- **DATA UNDER STUDY**:
┏━━
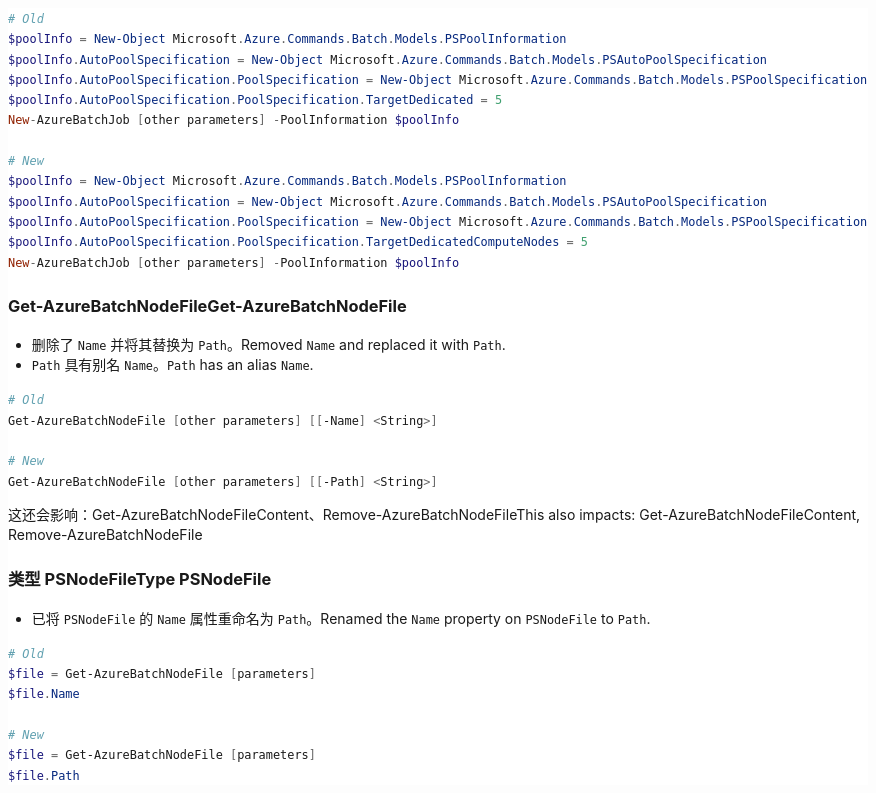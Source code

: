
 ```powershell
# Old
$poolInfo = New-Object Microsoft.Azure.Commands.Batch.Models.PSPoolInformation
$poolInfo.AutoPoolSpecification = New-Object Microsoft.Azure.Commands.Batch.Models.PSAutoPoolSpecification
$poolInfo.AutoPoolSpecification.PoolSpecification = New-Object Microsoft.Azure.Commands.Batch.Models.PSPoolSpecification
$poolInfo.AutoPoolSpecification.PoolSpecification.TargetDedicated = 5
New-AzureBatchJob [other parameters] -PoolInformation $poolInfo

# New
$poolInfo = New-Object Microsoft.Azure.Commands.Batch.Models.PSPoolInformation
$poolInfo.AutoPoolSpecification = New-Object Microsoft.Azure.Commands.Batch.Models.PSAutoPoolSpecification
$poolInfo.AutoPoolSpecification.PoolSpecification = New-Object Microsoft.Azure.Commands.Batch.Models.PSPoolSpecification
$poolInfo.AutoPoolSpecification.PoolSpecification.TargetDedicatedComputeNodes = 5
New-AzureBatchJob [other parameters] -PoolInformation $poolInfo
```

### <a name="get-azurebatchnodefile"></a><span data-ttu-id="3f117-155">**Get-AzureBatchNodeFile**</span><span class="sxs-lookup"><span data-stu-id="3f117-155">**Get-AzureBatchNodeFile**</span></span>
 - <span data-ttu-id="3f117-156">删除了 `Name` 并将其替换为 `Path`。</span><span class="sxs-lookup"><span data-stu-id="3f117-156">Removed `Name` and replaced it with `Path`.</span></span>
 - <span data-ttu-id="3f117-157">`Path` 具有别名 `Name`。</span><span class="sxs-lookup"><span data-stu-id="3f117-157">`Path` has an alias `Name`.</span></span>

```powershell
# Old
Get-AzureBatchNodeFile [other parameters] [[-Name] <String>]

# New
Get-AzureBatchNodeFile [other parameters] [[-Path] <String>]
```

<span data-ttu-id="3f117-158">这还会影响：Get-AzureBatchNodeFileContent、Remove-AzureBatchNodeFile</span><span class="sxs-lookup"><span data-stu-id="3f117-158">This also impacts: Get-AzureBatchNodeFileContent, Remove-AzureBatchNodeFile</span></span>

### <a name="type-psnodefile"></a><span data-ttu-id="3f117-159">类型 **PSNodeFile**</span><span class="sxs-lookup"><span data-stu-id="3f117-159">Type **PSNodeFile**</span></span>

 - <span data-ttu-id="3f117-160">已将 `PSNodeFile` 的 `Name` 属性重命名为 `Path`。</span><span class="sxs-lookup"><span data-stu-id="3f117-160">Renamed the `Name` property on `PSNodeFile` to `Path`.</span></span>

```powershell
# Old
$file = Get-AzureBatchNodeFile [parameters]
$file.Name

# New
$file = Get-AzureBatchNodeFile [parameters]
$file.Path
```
┗━━
- **EXERCISE REQUIREMENTS**: Restate the records above word for word. Skip every picture.

- **TASK SOLUTION**:
Source code

:
 ```powershell
# Old
$poolInfo = New-Object Microsoft.Azure.Commands.Batch.Models.PSPoolInformation
$poolInfo.AutoPoolSpecification = New-Object Microsoft.Azure.Commands.Batch.Models.PSAutoPoolSpecification
$poolInfo.AutoPoolSpecification.PoolSpecification = New-Object Microsoft.Azure.Commands.Batch.Models.PSPoolSpecification
$poolInfo.AutoPoolSpecification.PoolSpecification.TargetDedicated = 5
New-AzureBatchJob [other parameters] -PoolInformation $poolInfo

# New
$poolInfo = New-Object Microsoft.Azure.Commands.Batch.Models.PSPoolInformation
$poolInfo.AutoPoolSpecification = New-Object Microsoft.Azure.Commands.Batch.Models.PSAutoPoolSpecification
$poolInfo.AutoPoolSpecification.PoolSpecification = New-Object Microsoft.Azure.Commands.Batch.Models.PSPoolSpecification
$poolInfo.AutoPoolSpecification.PoolSpecification.TargetDedicatedComputeNodes = 5
New-AzureBatchJob [other parameters] -PoolInformation $poolInfo
```

### <a name="get-azurebatchnodefile"></a><span data-ttu-id="3f117-155">**Get-AzureBatchNodeFile**</span><span class="sxs-lookup"><span data-stu-id="3f117-155">**Get-AzureBatchNodeFile**</span></span>
 - <span data-ttu-id="3f117-156">删除了 `Name` 并将其替换为 `Path`。</span><span class="sxs-lookup"><span data-stu-id="3f117-156">Removed `Name` and replaced it with `Path`.</span></span>
 - <span data-ttu-id="3f117-157">`Path` 具有别名 `Name`。</span><span class="sxs-lookup"><span data-stu-id="3f117-157">`Path` has an alias `Name`.</span></span>

```powershell
# Old
Get-AzureBatchNodeFile [other parameters] [[-Name] <String>]

# New
Get-AzureBatchNodeFile [other parameters] [[-Path] <String>]
```

<span data-ttu-id="3f117-158">这还会影响：Get-AzureBatchNodeFileContent、Remove-AzureBatchNodeFile</span><span class="sxs-lookup"><span data-stu-id="3f117-158">This also impacts: Get-AzureBatchNodeFileContent, Remove-AzureBatchNodeFile</span></span>

### <a name="type-psnodefile"></a><span data-ttu-id="3f117-159">类型 **PSNodeFile**</span><span class="sxs-lookup"><span data-stu-id="3f117-159">Type **PSNodeFile**</span></span>

 - <span data-ttu-id="3f117-160">已将 `PSNodeFile` 的 `Name` 属性重命名为 `Path`。</span><span class="sxs-lookup"><span data-stu-id="3f117-160">Renamed the `Name` property on `PSNodeFile` to `Path`.</span></span>

```powershell
# Old
$file = Get-AzureBatchNodeFile [parameters]
$file.Name

# New
$file = Get-AzureBatchNodeFile [parameters]
$file.Path
```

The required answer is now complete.